Dataset entries Start Marker
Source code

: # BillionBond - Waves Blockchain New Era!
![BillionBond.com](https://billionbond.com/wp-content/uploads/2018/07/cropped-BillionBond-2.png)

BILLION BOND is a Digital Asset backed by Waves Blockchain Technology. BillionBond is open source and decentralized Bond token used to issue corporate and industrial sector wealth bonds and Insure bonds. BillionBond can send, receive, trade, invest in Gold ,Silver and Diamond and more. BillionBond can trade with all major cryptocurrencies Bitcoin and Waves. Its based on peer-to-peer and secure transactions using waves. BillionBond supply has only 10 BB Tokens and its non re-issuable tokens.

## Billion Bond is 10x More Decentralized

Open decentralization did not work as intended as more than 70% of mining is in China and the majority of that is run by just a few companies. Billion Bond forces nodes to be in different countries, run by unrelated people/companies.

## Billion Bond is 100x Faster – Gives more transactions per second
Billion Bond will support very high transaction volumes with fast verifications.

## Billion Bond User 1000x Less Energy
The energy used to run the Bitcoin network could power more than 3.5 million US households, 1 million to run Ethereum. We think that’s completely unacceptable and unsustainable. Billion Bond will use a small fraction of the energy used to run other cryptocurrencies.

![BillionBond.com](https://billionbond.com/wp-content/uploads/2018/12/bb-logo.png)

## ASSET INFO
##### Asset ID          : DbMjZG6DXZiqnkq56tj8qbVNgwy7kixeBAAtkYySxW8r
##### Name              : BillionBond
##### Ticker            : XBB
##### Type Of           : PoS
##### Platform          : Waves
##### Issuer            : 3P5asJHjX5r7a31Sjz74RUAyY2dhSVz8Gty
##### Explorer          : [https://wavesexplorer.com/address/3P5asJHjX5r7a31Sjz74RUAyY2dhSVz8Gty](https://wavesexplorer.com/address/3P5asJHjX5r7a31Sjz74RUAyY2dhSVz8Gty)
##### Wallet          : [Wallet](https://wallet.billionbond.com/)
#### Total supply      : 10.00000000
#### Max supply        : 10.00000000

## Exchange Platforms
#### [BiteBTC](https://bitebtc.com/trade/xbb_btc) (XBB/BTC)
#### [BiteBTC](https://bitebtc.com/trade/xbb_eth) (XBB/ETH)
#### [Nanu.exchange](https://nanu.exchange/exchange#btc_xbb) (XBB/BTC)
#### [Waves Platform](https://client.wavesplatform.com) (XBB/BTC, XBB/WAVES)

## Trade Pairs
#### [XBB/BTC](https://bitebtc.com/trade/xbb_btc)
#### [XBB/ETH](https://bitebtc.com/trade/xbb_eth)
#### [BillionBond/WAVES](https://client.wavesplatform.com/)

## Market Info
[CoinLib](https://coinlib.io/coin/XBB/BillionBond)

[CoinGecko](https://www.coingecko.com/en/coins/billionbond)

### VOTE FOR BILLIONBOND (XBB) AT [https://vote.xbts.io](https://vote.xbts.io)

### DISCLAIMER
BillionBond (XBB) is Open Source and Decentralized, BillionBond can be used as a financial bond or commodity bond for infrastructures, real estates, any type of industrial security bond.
Dataset entries End Marker
Task instructions
Nothing but the lines from the one containing "## ASSET INFO" through the end of the entries belongs in the answer; repeat them exactly.

Result of this exercise
## ASSET INFO
##### Asset ID          : DbMjZG6DXZiqnkq56tj8qbVNgwy7kixeBAAtkYySxW8r
##### Name              : BillionBond
##### Ticker            : XBB
##### Type Of           : PoS
##### Platform          : Waves
##### Issuer            : 3P5asJHjX5r7a31Sjz74RUAyY2dhSVz8Gty
##### Explorer          : [https://wavesexplorer.com/address/3P5asJHjX5r7a31Sjz74RUAyY2dhSVz8Gty](https://wavesexplorer.com/address/3P5asJHjX5r7a31Sjz74RUAyY2dhSVz8Gty)
##### Wallet          : [Wallet](https://wallet.billionbond.com/)
#### Total supply      : 10.00000000
#### Max supply        : 10.00000000

## Exchange Platforms
#### [BiteBTC](https://bitebtc.com/trade/xbb_btc) (XBB/BTC)
#### [BiteBTC](https://bitebtc.com/trade/xbb_eth) (XBB/ETH)
#### [Nanu.exchange](https://nanu.exchange/exchange#btc_xbb) (XBB/BTC)
#### [Waves Platform](https://client.wavesplatform.com) (XBB/BTC, XBB/WAVES)

## Trade Pairs
#### [XBB/BTC](https://bitebtc.com/trade/xbb_btc)
#### [XBB/ETH](https://bitebtc.com/trade/xbb_eth)
#### [BillionBond/WAVES](https://client.wavesplatform.com/)

## Market Info
[CoinLib](https://coinlib.io/coin/XBB/BillionBond)

[CoinGecko](https://www.coingecko.com/en/coins/billionbond)

### VOTE FOR BILLIONBOND (XBB) AT [https://vote.xbts.io](https://vote.xbts.io)

### DISCLAIMER
BillionBond (XBB) is Open Source and Decentralized, BillionBond can be used as a financial bond or commodity bond for infrastructures, real estates, any type of industrial security bond.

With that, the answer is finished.